I think the author addresses your point one in the article: > SQL is a perfect l...

leokennis · on March 2, 2021

I disagree with the author on that.

Yes, SQL is nicer for structured queries, sure (“KQL” in Kibana is sort of a baby step into querying data stored in Elastic).

But in Kibana, I can just type in (for example) a filename, and it will return any result row where that filename is part of any column of data.

Also, if I need more structured results (for example, HTTP responses by an API grouped per hour per count), I can pretty easily do a visualization in Kibana.

So yes, for 5% of use cases regarding exposing logging data, an SQL database of structured log events is preferred or necessary. For the other 95%, the convenience of just dumping files into Elastic makes it totally worth it.

tgtweak · on March 3, 2021

Agreed here. More and more data is semi structured and can benefit from ES (or mongo) making it easily exploitable. It's a big part of why logstash and elastic came to be.

One of the most beautiful use cases I've ever seen for elasticsearch was custom nginx access log format in json (with nearly every possible field you could want), logged directly over the network (syslogd in nginx over udp) to a fluentd server setup to parse that json + host and timestamp details before bulk inserting to elastic.

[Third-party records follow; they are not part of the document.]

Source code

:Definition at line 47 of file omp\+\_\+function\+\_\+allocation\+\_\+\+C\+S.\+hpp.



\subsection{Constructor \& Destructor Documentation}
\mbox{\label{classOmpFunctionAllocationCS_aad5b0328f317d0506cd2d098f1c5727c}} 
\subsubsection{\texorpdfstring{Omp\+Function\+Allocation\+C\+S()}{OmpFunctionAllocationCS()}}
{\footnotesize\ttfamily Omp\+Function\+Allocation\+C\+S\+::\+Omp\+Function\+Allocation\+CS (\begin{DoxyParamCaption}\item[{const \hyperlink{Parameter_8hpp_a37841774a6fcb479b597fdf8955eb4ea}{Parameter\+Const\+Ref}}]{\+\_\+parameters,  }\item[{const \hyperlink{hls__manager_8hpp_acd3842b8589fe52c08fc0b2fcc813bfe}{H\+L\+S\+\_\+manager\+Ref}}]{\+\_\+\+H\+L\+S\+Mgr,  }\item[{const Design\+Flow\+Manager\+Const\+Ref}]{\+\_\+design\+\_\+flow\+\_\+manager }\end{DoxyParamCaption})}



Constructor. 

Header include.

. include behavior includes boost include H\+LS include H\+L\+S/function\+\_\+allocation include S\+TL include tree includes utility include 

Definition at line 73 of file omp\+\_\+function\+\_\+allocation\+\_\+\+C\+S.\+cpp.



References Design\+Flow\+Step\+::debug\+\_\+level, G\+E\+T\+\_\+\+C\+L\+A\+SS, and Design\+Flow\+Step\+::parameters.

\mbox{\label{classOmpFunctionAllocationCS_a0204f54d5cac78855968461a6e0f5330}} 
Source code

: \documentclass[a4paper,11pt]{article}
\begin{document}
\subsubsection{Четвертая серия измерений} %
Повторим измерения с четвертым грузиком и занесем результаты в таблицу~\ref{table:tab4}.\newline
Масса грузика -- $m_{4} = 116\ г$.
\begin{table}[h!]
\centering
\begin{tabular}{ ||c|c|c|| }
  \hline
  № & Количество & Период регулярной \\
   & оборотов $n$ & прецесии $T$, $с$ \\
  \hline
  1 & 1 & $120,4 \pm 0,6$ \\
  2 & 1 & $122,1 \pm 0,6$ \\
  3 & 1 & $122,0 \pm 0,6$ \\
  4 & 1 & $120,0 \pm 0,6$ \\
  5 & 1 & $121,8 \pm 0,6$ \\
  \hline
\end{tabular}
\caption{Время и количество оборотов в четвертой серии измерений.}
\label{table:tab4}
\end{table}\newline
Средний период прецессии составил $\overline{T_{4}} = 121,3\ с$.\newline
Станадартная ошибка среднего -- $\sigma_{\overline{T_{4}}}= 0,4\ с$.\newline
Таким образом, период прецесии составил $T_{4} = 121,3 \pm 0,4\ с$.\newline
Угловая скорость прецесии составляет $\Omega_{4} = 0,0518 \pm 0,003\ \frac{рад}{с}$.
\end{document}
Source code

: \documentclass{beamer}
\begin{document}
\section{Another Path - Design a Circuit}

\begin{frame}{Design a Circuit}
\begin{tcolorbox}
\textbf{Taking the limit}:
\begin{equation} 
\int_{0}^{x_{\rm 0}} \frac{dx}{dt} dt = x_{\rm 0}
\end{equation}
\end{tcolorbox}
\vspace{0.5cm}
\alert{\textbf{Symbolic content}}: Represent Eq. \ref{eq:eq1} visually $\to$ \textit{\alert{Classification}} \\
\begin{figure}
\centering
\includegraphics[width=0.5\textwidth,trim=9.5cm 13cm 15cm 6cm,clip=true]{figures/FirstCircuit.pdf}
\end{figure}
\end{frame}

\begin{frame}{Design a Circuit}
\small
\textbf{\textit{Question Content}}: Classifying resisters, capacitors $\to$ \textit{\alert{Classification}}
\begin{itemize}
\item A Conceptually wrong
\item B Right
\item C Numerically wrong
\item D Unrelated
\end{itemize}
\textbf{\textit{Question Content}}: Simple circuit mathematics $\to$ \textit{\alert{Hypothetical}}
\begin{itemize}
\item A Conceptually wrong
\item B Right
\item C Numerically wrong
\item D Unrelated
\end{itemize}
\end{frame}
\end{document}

You could spin up any nginx container or vm with those two config lines and every request would flow over the network (no disk writes needed!) and get logged centrally with the hostname automatically tagged. It was doing 40k req/s on a single fluentd instance when I saw it last and you could query/filter every http request in the last day (3+bn records...) in realtime.

Reach out to datadog and ask how much they would charge for 100bn log requests per month.

marcinzm · on March 2, 2021

That argument would apply to production backend databases but I don't see how it really applies to logs. It's like they just copy and pasted a generic argument regarding structure data without taking account of the context.

Logs tend to be rarely read but often written. They also age very quickly and old logs are very rarely read. So putting effort to unify the schemas on write seems very wasteful versus doing so on read. Most of the queries are also text search rather than structured requests so the chance of missing something on read due to bad unification is very low.